- **Assigned task**: Gather each line of the records where "yaml" appears.

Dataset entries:
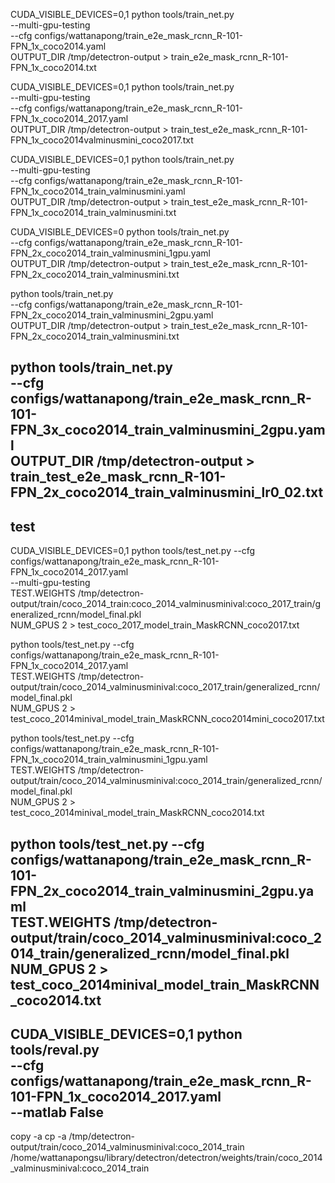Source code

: CUDA_VISIBLE_DEVICES=0,1 python tools/train_net.py \
    --multi-gpu-testing \
    --cfg configs/wattanapong/train_e2e_mask_rcnn_R-101-FPN_1x_coco2014.yaml \
    OUTPUT_DIR /tmp/detectron-output > train_e2e_mask_rcnn_R-101-FPN_1x_coco2014.txt

CUDA_VISIBLE_DEVICES=0,1 python tools/train_net.py \
    --multi-gpu-testing \
    --cfg configs/wattanapong/train_e2e_mask_rcnn_R-101-FPN_1x_coco2014_2017.yaml \
    OUTPUT_DIR /tmp/detectron-output > train_test_e2e_mask_rcnn_R-101-FPN_1x_coco2014valminusmini_coco2017.txt
	
CUDA_VISIBLE_DEVICES=0,1 python tools/train_net.py \
    --multi-gpu-testing \
    --cfg configs/wattanapong/train_e2e_mask_rcnn_R-101-FPN_1x_coco2014_train_valminusmini.yaml \
    OUTPUT_DIR /tmp/detectron-output > train_test_e2e_mask_rcnn_R-101-FPN_1x_coco2014_train_valminusmini.txt
	
CUDA_VISIBLE_DEVICES=0 python tools/train_net.py \
    --cfg configs/wattanapong/train_e2e_mask_rcnn_R-101-FPN_2x_coco2014_train_valminusmini_1gpu.yaml \
    OUTPUT_DIR /tmp/detectron-output > train_test_e2e_mask_rcnn_R-101-FPN_2x_coco2014_train_valminusmini.txt
	
python tools/train_net.py \
    --cfg configs/wattanapong/train_e2e_mask_rcnn_R-101-FPN_2x_coco2014_train_valminusmini_2gpu.yaml \
    OUTPUT_DIR /tmp/detectron-output > train_test_e2e_mask_rcnn_R-101-FPN_2x_coco2014_train_valminusmini.txt
	
python tools/train_net.py \
    --cfg configs/wattanapong/train_e2e_mask_rcnn_R-101-FPN_3x_coco2014_train_valminusmini_2gpu.yaml \
    OUTPUT_DIR /tmp/detectron-output > train_test_e2e_mask_rcnn_R-101-FPN_2x_coco2014_train_valminusmini_lr0_02.txt
-----------------------------------------------------------------------
test
-----------------------------------------------------------------------
CUDA_VISIBLE_DEVICES=0,1 python tools/test_net.py  --cfg configs/wattanapong/train_e2e_mask_rcnn_R-101-FPN_1x_coco2014_2017.yaml \
    --multi-gpu-testing  \
    TEST.WEIGHTS /tmp/detectron-output/train/coco_2014_train:coco_2014_valminusminival:coco_2017_train/generalized_rcnn/model_final.pkl \
NUM_GPUS 2 > test_coco_2017_model_train_MaskRCNN_coco2017.txt

python tools/test_net.py  --cfg configs/wattanapong/train_e2e_mask_rcnn_R-101-FPN_1x_coco2014_2017.yaml \
    TEST.WEIGHTS /tmp/detectron-output/train/coco_2014_valminusminival:coco_2017_train/generalized_rcnn/model_final.pkl \
NUM_GPUS 2 > test_coco_2014minival_model_train_MaskRCNN_coco2014mini_coco2017.txt

python tools/test_net.py  --cfg configs/wattanapong/train_e2e_mask_rcnn_R-101-FPN_1x_coco2014_train_valminusmini_1gpu.yaml \
    TEST.WEIGHTS /tmp/detectron-output/train/coco_2014_valminusminival:coco_2014_train/generalized_rcnn/model_final.pkl \
NUM_GPUS 2 > test_coco_2014minival_model_train_MaskRCNN_coco2014.txt

python tools/test_net.py  --cfg configs/wattanapong/train_e2e_mask_rcnn_R-101-FPN_2x_coco2014_train_valminusmini_2gpu.yaml \
    TEST.WEIGHTS /tmp/detectron-output/train/coco_2014_valminusminival:coco_2014_train/generalized_rcnn/model_final.pkl \
NUM_GPUS 2 > test_coco_2014minival_model_train_MaskRCNN_coco2014.txt
-------------------------------------------------------------------------	
CUDA_VISIBLE_DEVICES=0,1 python tools/reval.py \
    --cfg configs/wattanapong/train_e2e_mask_rcnn_R-101-FPN_1x_coco2014_2017.yaml \
	--matlab False
-------------------------------------------------------------------------
copy -a
cp -a /tmp/detectron-output/train/coco_2014_valminusminival:coco_2014_train /home/wattanapongsu/library/detectron/detectron/weights/train/coco_2014_valminusminival:coco_2014_train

- **Exercise answer**:
    --cfg configs/wattanapong/train_e2e_mask_rcnn_R-101-FPN_1x_coco2014.yaml \
    --cfg configs/wattanapong/train_e2e_mask_rcnn_R-101-FPN_1x_coco2014_2017.yaml \
    --cfg configs/wattanapong/train_e2e_mask_rcnn_R-101-FPN_1x_coco2014_train_valminusmini.yaml \
    --cfg configs/wattanapong/train_e2e_mask_rcnn_R-101-FPN_2x_coco2014_train_valminusmini_1gpu.yaml \
    --cfg configs/wattanapong/train_e2e_mask_rcnn_R-101-FPN_2x_coco2014_train_valminusmini_2gpu.yaml \
    --cfg configs/wattanapong/train_e2e_mask_rcnn_R-101-FPN_3x_coco2014_train_valminusmini_2gpu.yaml \
CUDA_VISIBLE_DEVICES=0,1 python tools/test_net.py  --cfg configs/wattanapong/train_e2e_mask_rcnn_R-101-FPN_1x_coco2014_2017.yaml \
python tools/test_net.py  --cfg configs/wattanapong/train_e2e_mask_rcnn_R-101-FPN_1x_coco2014_2017.yaml \
python tools/test_net.py  --cfg configs/wattanapong/train_e2e_mask_rcnn_R-101-FPN_1x_coco2014_train_valminusmini_1gpu.yaml \
python tools/test_net.py  --cfg configs/wattanapong/train_e2e_mask_rcnn_R-101-FPN_2x_coco2014_train_valminusmini_2gpu.yaml \
    --cfg configs/wattanapong/train_e2e_mask_rcnn_R-101-FPN_1x_coco2014_2017.yaml \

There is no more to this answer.